▼▼▼

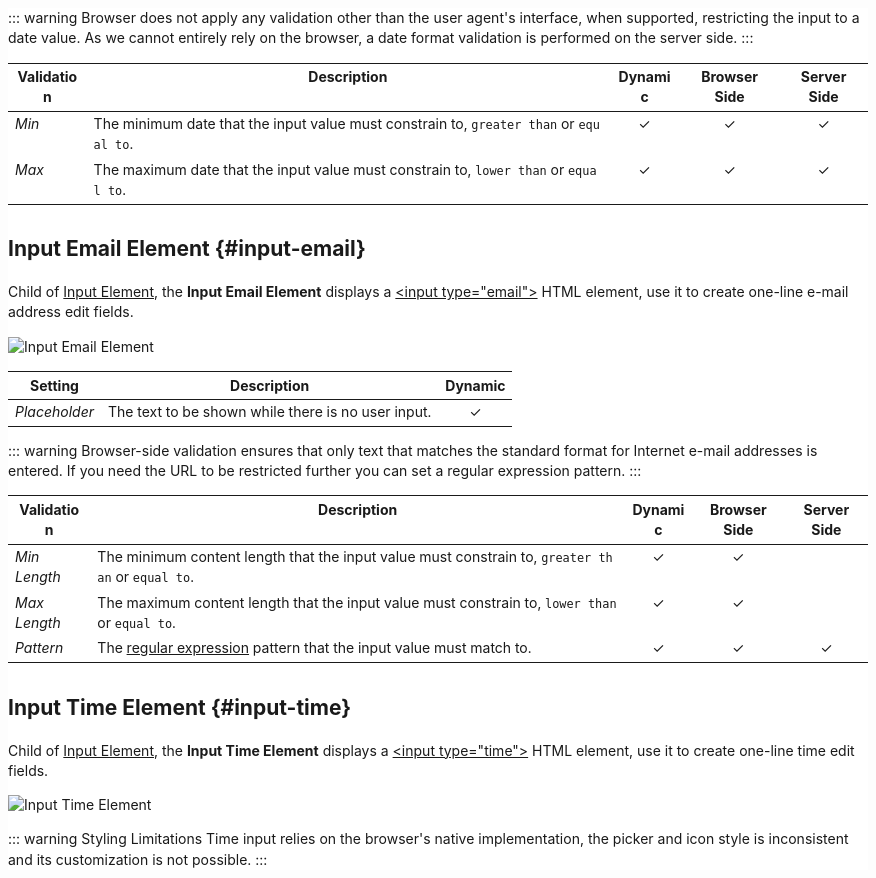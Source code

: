 
::: warning
Browser does not apply any validation other than the user agent's interface, when supported, restricting the input to a date value. As we cannot entirely rely on the browser, a date format validation is performed on the server side.
:::

| Validation | Description | Dynamic | Browser Side | Server Side |
| --- | --- | :---: | :---: | :---: |
| *Min* | The minimum date that the input value must constrain to, `greater than` or `equal to`. | &#x2713; |   &#x2713; |  &#x2713; |
| *Max* | The maximum date that the input value must constrain to, `lower than` or `equal to`. | &#x2713; |   &#x2713; |  &#x2713; |


## Input Email Element {#input-email}

Child of [Input Element](#input), the **Input Email Element** displays a [\<input type="email"\>](https://developer.mozilla.org/en-US/docs/Web/HTML/Element/input/email) HTML element, use it to create one-line e-mail address edit fields.

![Input Email Element](./assets/elements/input-email.webp)


| Setting | Description | Dynamic |
| --- | --- | :---: |
| *Placeholder* | The text to be shown while there is no user input. | &#x2713; |


::: warning
Browser-side validation ensures that only text that matches the standard format for Internet e-mail addresses is entered. If you need the URL to be restricted further you can set a regular expression pattern.
:::

| Validation | Description | Dynamic | Browser Side | Server Side |
| --- | -- | :---: | :---: | :---: |
| *Min Length* | The minimum content length that the input value must constrain to, `greater than` or `equal to`. | &#x2713; |   &#x2713; |
| *Max Length* | The maximum content length that the input value must constrain to, `lower than` or `equal to`. | &#x2713; |   &#x2713; |
| *Pattern* | The [regular expression](https://developer.mozilla.org/en-US/docs/Web/JavaScript/Guide/Regular_Expressions) pattern that the input value must match to. | &#x2713; |   &#x2713; |  &#x2713; |


## Input Time Element {#input-time}

Child of [Input Element](#input), the **Input Time Element** displays a [\<input type="time"\>](https://developer.mozilla.org/en-US/docs/Web/HTML/Element/input/time) HTML element, use it to create one-line time edit fields.

![Input Time Element](./assets/elements/input-time.webp)

::: warning Styling Limitations
Time input relies on the browser's native implementation, the picker and icon style is inconsistent and its customization is not possible.
:::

▲▲▲

**Activity:** Among the lines of the data, identify those with the word "docs". Copy each of them.

**The completed task:**
Child of [Input Element](#input), the **Input Email Element** displays a [\<input type="email"\>](https://developer.mozilla.org/en-US/docs/Web/HTML/Element/input/email) HTML element, use it to create one-line e-mail address edit fields.
| *Pattern* | The [regular expression](https://developer.mozilla.org/en-US/docs/Web/JavaScript/Guide/Regular_Expressions) pattern that the input value must match to. | &#x2713; |   &#x2713; |  &#x2713; |
Child of [Input Element](#input), the **Input Time Element** displays a [\<input type="time"\>](https://developer.mozilla.org/en-US/docs/Web/HTML/Element/input/time) HTML element, use it to create one-line time edit fields.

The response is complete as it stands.